So a while back I made a post where I stated that FATE is not for everyone and it is not for every situation. I stand by that still. But I was surprised to find out just how many people disagree with me on this issue. A number of Kickstarter projects have had people demand FATE versions of their rules in exchange for support. Gamers have refused to participate in events unless someone runs a FATE game. And of course people that try to design their own FATE settings are being told that their rules are not “good enough” for FATE.
That last one really hits home since both Taylor and I have been designing our own systems based on TV shows we love. I mean, isn’t one of the big advantages of a system like FATE supposed to be that we can play in a Star Trek, Air Bender, or Firefly setting?
But I don’t really want to gripe about fears or misinformation. What I would really like to do is take a moment to talk about why people love the FATE system (we do too!) and also why it is ok to love other systems.
What Is Great About FATE?
A lot of people that play FATE are in it for the freedom, the ability to do whatever they want. The joke is that “so long as you can bluff the game master into thinking you can do something with your best skill then you can get away with anything.” To which I reply, “Or you could spend a Fate Point to just declare that whatever you were trying to do just happens anyway.”
One of the biggest advantages that tabletop roleplaying games have is that they give us a chance to do whatever we want, and FATE is especially good at making that easy for players and GMs alike. How can you not love that?
FATE also supports MANY settings and worlds, limited only by time and imagination. It has the potential to satisfy our need for variety while still giving us the familiarity of basic rules.
Why People Stop Playing FATE
Believe it or not, a lot of people that have been playing FATE games do not play them exclusively. While I have never played a game with someone that didn’t enjoy the rules, there are some things that FATE just is not good at offering.
Every time I type something like that, I imagine myself ducking a rotten tomato for some reason. Oh well.
FATE is not crunch, and by crunch I mean heavy with rules and setting materials. You do not have to memorize much of anything to play FATE, and you pretty much establish (and change) the setting as you go. This is not always a good thing.
I understand why gamers may be anti-crunchiness. It can be frustrating when you fail at trying to do something awesome in a game (like trying to flip while being grappled so that the guy lands on the spear your servant is holding up). We want to be able to do all the cool things all the time, and when you finally experience a game that lets you do that it can be an amazing feeling that you never want to let go of.

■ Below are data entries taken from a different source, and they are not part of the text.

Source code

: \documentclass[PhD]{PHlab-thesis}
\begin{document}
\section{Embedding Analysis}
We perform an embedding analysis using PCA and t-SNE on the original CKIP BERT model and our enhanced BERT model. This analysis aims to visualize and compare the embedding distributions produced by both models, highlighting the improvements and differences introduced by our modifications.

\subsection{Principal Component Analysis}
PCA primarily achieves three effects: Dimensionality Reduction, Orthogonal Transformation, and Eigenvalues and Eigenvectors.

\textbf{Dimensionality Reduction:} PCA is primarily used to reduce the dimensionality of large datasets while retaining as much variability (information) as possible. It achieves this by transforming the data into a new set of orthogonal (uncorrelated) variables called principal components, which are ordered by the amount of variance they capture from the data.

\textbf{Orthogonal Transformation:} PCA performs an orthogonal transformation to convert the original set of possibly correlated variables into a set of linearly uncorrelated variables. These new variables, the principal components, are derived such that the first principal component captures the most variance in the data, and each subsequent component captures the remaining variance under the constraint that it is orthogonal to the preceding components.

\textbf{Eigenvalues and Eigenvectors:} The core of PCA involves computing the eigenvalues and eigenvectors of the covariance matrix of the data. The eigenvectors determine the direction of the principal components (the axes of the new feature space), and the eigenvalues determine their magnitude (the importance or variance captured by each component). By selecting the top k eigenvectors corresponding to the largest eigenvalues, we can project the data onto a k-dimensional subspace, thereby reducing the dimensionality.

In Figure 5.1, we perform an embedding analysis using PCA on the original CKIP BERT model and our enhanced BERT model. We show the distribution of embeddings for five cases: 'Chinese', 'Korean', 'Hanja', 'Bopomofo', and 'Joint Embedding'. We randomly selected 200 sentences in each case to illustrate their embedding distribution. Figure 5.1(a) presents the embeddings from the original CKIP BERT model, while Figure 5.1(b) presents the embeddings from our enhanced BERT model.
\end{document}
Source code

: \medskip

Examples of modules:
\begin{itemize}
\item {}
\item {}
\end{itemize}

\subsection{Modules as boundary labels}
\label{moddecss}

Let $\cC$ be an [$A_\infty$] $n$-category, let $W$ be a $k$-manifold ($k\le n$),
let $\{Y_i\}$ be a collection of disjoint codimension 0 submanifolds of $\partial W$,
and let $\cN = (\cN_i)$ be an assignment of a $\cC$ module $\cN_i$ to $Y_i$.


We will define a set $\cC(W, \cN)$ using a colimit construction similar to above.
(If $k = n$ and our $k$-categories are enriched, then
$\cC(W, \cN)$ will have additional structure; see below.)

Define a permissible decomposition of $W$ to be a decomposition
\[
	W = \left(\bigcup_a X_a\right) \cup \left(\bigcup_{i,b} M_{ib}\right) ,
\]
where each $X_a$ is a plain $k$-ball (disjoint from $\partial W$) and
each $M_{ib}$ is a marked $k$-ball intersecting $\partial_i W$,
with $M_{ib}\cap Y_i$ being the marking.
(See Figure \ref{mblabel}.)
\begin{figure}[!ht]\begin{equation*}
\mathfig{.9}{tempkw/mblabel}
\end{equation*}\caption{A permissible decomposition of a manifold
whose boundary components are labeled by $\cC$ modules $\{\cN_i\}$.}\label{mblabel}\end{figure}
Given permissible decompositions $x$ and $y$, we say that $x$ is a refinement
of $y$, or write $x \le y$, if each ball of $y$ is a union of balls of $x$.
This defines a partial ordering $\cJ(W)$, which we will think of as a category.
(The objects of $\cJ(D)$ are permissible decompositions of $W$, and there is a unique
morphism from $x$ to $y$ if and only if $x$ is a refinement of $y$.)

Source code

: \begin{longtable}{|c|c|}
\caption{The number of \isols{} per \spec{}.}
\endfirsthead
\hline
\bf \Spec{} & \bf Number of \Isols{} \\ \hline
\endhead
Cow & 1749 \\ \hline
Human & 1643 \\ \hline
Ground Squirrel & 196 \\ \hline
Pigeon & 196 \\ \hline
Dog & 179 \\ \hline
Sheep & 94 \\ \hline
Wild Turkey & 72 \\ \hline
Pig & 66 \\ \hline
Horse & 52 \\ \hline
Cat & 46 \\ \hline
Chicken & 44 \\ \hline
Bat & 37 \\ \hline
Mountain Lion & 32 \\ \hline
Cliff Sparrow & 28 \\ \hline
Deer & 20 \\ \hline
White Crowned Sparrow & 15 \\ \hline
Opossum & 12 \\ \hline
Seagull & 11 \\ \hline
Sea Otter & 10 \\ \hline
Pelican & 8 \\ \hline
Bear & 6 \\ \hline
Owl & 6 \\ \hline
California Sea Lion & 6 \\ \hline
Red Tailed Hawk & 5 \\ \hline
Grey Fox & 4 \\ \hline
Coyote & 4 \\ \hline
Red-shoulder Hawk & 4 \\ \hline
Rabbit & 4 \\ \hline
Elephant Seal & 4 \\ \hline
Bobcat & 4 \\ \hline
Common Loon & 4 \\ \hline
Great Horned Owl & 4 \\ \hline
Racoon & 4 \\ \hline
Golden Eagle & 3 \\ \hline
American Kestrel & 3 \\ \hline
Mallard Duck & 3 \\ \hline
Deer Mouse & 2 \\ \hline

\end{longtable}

Why Do Some Players Like Crunchy Games?
People have reacted to the extreme with the anti-crunchiness that FATE offers (and have ruined a lot of potentially good games with that passion). But I know that a lot of people here, even people that I have run FATE games for, have started to swing back to the crunchier games because they not only offer realism but more concrete tools to work with (what fanatics would call “limits”).
Imagine your player’s character wakes up in a dark room. You ask them what they want to do. They ask what their options are. You tell them they can do whatever they can think of. So they say that their character teleports to their mecha and starts shooting the big guns.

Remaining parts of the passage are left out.